| Given data |
□ □ □ □ □ □ □
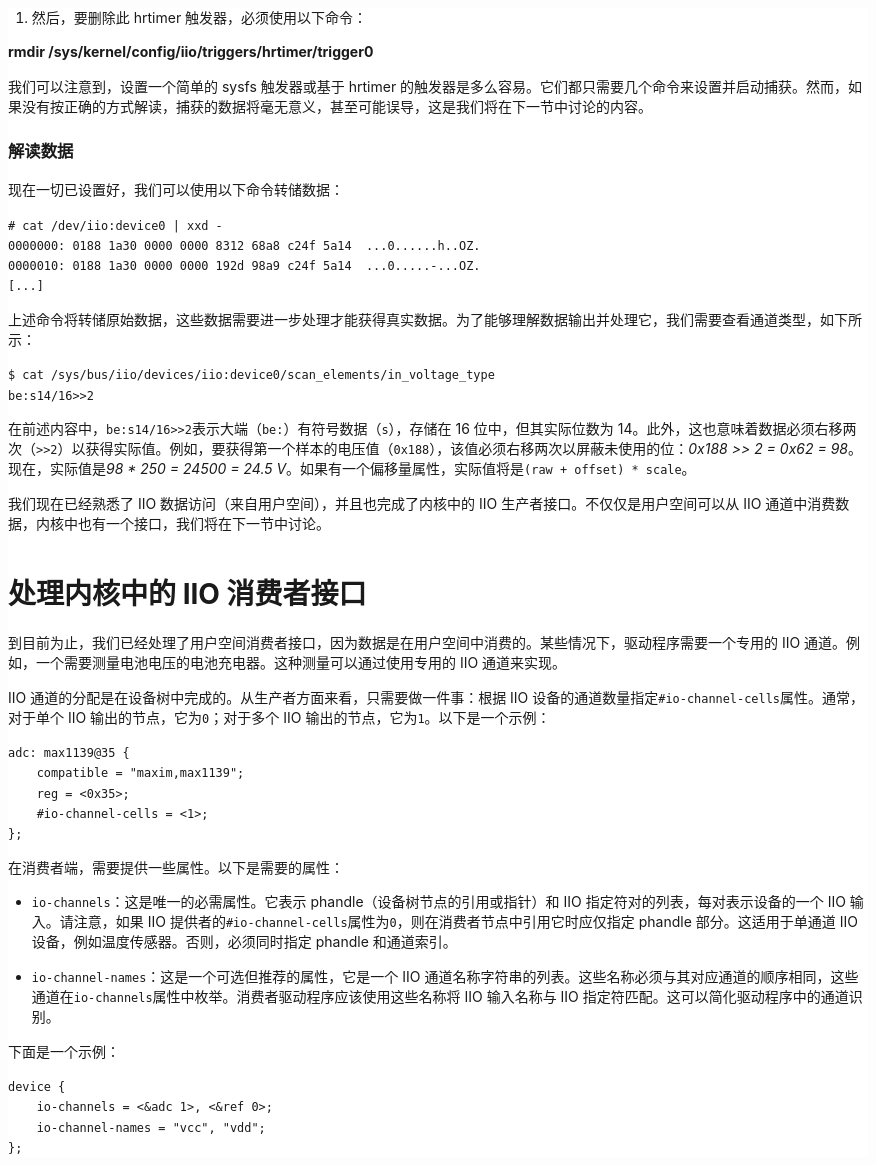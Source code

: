 1.  然后，要删除此 hrtimer 触发器，必须使用以下命令：

**rmdir /sys/kernel/config/iio/triggers/hrtimer/trigger0**

我们可以注意到，设置一个简单的 sysfs 触发器或基于 hrtimer 的触发器是多么容易。它们都只需要几个命令来设置并启动捕获。然而，如果没有按正确的方式解读，捕获的数据将毫无意义，甚至可能误导，这是我们将在下一节中讨论的内容。

### 解读数据

现在一切已设置好，我们可以使用以下命令转储数据：

```
# cat /dev/iio:device0 | xxd -
0000000: 0188 1a30 0000 0000 8312 68a8 c24f 5a14  ...0......h..OZ.
0000010: 0188 1a30 0000 0000 192d 98a9 c24f 5a14  ...0.....-...OZ.
[...]
```

上述命令将转储原始数据，这些数据需要进一步处理才能获得真实数据。为了能够理解数据输出并处理它，我们需要查看通道类型，如下所示：

```
$ cat /sys/bus/iio/devices/iio:device0/scan_elements/in_voltage_type
be:s14/16>>2
```

在前述内容中，`be:s14/16>>2`表示大端（`be:`）有符号数据（`s`），存储在 16 位中，但其实际位数为 14。此外，这也意味着数据必须右移两次（`>>2`）以获得实际值。例如，要获得第一个样本的电压值（`0x188`），该值必须右移两次以屏蔽未使用的位：*0x188 >> 2 = 0x62 = 98*。现在，实际值是*98 * 250 = 24500 = 24.5 V*。如果有一个偏移量属性，实际值将是`(raw + offset) * scale`。

我们现在已经熟悉了 IIO 数据访问（来自用户空间），并且也完成了内核中的 IIO 生产者接口。不仅仅是用户空间可以从 IIO 通道中消费数据，内核中也有一个接口，我们将在下一节中讨论。

# 处理内核中的 IIO 消费者接口

到目前为止，我们已经处理了用户空间消费者接口，因为数据是在用户空间中消费的。某些情况下，驱动程序需要一个专用的 IIO 通道。例如，一个需要测量电池电压的电池充电器。这种测量可以通过使用专用的 IIO 通道来实现。

IIO 通道的分配是在设备树中完成的。从生产者方面来看，只需要做一件事：根据 IIO 设备的通道数量指定`#io-channel-cells`属性。通常，对于单个 IIO 输出的节点，它为`0`；对于多个 IIO 输出的节点，它为`1`。以下是一个示例：

```
adc: max1139@35 {
    compatible = "maxim,max1139";
    reg = <0x35>;
    #io-channel-cells = <1>;
};
```

在消费者端，需要提供一些属性。以下是需要的属性：

+   `io-channels`：这是唯一的必需属性。它表示 phandle（设备树节点的引用或指针）和 IIO 指定符对的列表，每对表示设备的一个 IIO 输入。请注意，如果 IIO 提供者的`#io-channel-cells`属性为`0`，则在消费者节点中引用它时应仅指定 phandle 部分。这适用于单通道 IIO 设备，例如温度传感器。否则，必须同时指定 phandle 和通道索引。

+   `io-channel-names`：这是一个可选但推荐的属性，它是一个 IIO 通道名称字符串的列表。这些名称必须与其对应通道的顺序相同，这些通道在`io-channels`属性中枚举。消费者驱动程序应该使用这些名称将 IIO 输入名称与 IIO 指定符匹配。这可以简化驱动程序中的通道识别。

下面是一个示例：

```
device {
    io-channels = <&adc 1>, <&ref 0>;
    io-channel-names = "vcc", "vdd";
};
```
□ □ □ □ □ □ □
| Exercise brief |
Write out the records once more, word for word, though without the pictures they contain.

| Result of the task |
Source code

: 1.  然后，要删除此 hrtimer 触发器，必须使用以下命令：

**rmdir /sys/kernel/config/iio/triggers/hrtimer/trigger0**

我们可以注意到，设置一个简单的 sysfs 触发器或基于 hrtimer 的触发器是多么容易。它们都只需要几个命令来设置并启动捕获。然而，如果没有按正确的方式解读，捕获的数据将毫无意义，甚至可能误导，这是我们将在下一节中讨论的内容。

### 解读数据

现在一切已设置好，我们可以使用以下命令转储数据：

```
# cat /dev/iio:device0 | xxd -
0000000: 0188 1a30 0000 0000 8312 68a8 c24f 5a14  ...0......h..OZ.
0000010: 0188 1a30 0000 0000 192d 98a9 c24f 5a14  ...0.....-...OZ.
[...]
```

上述命令将转储原始数据，这些数据需要进一步处理才能获得真实数据。为了能够理解数据输出并处理它，我们需要查看通道类型，如下所示：

```
$ cat /sys/bus/iio/devices/iio:device0/scan_elements/in_voltage_type
be:s14/16>>2
```

在前述内容中，`be:s14/16>>2`表示大端（`be:`）有符号数据（`s`），存储在 16 位中，但其实际位数为 14。此外，这也意味着数据必须右移两次（`>>2`）以获得实际值。例如，要获得第一个样本的电压值（`0x188`），该值必须右移两次以屏蔽未使用的位：*0x188 >> 2 = 0x62 = 98*。现在，实际值是*98 * 250 = 24500 = 24.5 V*。如果有一个偏移量属性，实际值将是`(raw + offset) * scale`。

我们现在已经熟悉了 IIO 数据访问（来自用户空间），并且也完成了内核中的 IIO 生产者接口。不仅仅是用户空间可以从 IIO 通道中消费数据，内核中也有一个接口，我们将在下一节中讨论。

# 处理内核中的 IIO 消费者接口

到目前为止，我们已经处理了用户空间消费者接口，因为数据是在用户空间中消费的。某些情况下，驱动程序需要一个专用的 IIO 通道。例如，一个需要测量电池电压的电池充电器。这种测量可以通过使用专用的 IIO 通道来实现。

IIO 通道的分配是在设备树中完成的。从生产者方面来看，只需要做一件事：根据 IIO 设备的通道数量指定`#io-channel-cells`属性。通常，对于单个 IIO 输出的节点，它为`0`；对于多个 IIO 输出的节点，它为`1`。以下是一个示例：

```
adc: max1139@35 {
    compatible = "maxim,max1139";
    reg = <0x35>;
    #io-channel-cells = <1>;
};
```

在消费者端，需要提供一些属性。以下是需要的属性：

+   `io-channels`：这是唯一的必需属性。它表示 phandle（设备树节点的引用或指针）和 IIO 指定符对的列表，每对表示设备的一个 IIO 输入。请注意，如果 IIO 提供者的`#io-channel-cells`属性为`0`，则在消费者节点中引用它时应仅指定 phandle 部分。这适用于单通道 IIO 设备，例如温度传感器。否则，必须同时指定 phandle 和通道索引。

+   `io-channel-names`：这是一个可选但推荐的属性，它是一个 IIO 通道名称字符串的列表。这些名称必须与其对应通道的顺序相同，这些通道在`io-channels`属性中枚举。消费者驱动程序应该使用这些名称将 IIO 输入名称与 IIO 指定符匹配。这可以简化驱动程序中的通道识别。

下面是一个示例：

```
device {
    io-channels = <&adc 1>, <&ref 0>;
    io-channel-names = "vcc", "vdd";
};
```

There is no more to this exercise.